(Stored data entries)
"""

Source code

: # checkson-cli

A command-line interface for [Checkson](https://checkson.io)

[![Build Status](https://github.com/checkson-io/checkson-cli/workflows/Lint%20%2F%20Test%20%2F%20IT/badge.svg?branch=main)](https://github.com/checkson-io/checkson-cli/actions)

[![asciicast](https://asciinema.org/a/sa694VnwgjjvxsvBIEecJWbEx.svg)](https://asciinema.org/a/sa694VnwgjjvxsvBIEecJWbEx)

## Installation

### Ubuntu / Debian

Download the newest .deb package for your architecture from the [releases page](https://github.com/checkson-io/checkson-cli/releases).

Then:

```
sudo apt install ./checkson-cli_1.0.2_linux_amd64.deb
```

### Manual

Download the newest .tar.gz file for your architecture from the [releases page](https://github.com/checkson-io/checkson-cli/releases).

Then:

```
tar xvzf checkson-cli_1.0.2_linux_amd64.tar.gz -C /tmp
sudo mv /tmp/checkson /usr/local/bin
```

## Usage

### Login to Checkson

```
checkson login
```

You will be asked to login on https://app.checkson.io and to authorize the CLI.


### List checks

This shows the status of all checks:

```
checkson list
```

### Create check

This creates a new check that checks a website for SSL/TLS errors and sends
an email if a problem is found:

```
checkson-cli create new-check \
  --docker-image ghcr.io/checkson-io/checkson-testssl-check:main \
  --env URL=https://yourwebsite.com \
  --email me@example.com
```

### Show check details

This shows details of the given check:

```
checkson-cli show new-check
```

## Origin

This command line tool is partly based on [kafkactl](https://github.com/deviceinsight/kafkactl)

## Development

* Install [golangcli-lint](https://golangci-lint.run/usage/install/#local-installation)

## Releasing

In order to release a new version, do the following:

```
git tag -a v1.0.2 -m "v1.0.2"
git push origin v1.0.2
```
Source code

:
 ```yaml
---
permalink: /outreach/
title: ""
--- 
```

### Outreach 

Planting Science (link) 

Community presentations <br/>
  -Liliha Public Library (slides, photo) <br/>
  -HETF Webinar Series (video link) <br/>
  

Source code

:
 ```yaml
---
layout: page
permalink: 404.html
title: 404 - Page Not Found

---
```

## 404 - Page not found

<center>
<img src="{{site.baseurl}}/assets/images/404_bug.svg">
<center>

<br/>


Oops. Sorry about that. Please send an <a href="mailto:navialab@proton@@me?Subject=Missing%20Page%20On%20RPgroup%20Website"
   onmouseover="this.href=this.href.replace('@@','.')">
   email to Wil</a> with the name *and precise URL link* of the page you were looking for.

"""
"""

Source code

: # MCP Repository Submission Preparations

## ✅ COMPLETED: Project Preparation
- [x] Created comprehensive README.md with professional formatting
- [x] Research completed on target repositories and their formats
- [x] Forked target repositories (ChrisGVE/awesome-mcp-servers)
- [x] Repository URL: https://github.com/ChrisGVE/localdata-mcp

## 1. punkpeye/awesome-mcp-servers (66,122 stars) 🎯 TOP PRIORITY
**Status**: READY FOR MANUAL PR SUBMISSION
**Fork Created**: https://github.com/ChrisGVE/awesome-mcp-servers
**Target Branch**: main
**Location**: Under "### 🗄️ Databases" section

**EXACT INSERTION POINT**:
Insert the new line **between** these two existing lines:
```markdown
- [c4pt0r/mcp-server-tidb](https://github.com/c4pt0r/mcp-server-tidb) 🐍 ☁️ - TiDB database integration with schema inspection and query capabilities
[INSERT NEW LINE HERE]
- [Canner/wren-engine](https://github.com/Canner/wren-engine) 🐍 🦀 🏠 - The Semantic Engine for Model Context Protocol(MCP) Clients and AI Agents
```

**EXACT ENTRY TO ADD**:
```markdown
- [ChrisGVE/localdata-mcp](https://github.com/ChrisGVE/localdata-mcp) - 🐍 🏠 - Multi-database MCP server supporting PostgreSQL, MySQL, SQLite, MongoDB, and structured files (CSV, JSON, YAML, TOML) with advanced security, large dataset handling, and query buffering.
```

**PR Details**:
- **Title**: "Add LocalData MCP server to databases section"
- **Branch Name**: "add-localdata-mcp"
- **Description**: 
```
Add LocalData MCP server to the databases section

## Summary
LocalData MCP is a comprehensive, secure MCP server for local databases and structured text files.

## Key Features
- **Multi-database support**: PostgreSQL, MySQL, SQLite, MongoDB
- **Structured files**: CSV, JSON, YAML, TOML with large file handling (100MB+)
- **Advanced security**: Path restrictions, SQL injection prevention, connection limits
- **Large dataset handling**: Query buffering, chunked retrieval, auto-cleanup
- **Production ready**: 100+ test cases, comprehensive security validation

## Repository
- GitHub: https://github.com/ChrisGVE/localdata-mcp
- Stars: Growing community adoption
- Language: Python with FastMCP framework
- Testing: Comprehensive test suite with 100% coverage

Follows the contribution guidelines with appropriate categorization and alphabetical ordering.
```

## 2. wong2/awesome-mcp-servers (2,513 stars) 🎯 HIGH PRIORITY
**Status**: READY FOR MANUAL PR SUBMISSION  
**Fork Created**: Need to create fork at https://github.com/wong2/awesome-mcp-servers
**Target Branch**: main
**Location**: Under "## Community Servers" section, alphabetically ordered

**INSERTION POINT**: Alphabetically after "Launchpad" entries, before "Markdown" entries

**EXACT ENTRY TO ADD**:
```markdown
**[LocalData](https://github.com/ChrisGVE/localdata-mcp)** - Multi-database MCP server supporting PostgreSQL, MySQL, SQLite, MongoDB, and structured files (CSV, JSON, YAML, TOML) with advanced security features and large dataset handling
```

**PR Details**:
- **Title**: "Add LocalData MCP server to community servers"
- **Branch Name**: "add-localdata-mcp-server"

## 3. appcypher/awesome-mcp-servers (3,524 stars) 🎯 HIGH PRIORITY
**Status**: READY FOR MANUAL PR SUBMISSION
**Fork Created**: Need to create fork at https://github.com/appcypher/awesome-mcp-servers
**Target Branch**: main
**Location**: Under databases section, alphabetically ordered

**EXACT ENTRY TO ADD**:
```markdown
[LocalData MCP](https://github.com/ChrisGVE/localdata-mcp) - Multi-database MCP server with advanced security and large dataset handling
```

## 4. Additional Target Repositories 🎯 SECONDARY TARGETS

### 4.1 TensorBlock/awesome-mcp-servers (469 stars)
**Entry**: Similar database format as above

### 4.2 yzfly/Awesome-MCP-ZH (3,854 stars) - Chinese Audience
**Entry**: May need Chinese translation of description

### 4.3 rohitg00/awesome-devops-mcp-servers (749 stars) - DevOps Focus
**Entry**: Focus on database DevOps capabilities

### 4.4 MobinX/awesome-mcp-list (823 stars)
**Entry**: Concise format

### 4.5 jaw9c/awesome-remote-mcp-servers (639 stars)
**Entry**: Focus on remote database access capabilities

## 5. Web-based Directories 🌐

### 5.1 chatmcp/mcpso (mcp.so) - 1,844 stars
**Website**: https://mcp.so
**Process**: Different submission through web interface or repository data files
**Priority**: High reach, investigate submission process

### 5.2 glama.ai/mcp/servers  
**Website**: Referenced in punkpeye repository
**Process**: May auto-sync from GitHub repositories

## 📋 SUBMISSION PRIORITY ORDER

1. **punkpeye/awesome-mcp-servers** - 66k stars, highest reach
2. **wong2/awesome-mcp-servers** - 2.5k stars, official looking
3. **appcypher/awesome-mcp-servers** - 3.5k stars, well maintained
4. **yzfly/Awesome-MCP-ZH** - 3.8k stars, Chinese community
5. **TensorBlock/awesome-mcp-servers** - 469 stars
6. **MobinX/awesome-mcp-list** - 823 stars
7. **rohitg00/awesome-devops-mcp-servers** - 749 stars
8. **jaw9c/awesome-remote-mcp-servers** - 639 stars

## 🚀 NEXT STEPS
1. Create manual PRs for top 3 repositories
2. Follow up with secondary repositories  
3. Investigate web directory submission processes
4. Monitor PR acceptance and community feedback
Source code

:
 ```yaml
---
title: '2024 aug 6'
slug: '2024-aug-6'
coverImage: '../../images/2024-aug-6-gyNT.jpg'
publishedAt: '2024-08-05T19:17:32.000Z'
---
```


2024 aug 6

"""

» **Instructions to follow**
Search the data above for the string "security" and return every line that has it.

» **Your solution**
- [ChrisGVE/localdata-mcp](https://github.com/ChrisGVE/localdata-mcp) - 🐍 🏠 - Multi-database MCP server supporting PostgreSQL, MySQL, SQLite, MongoDB, and structured files (CSV, JSON, YAML, TOML) with advanced security, large dataset handling, and query buffering.
- **Advanced security**: Path restrictions, SQL injection prevention, connection limits
- **Production ready**: 100+ test cases, comprehensive security validation
**[LocalData](https://github.com/ChrisGVE/localdata-mcp)** - Multi-database MCP server supporting PostgreSQL, MySQL, SQLite, MongoDB, and structured files (CSV, JSON, YAML, TOML) with advanced security features and large dataset handling
[LocalData MCP](https://github.com/ChrisGVE/localdata-mcp) - Multi-database MCP server with advanced security and large dataset handling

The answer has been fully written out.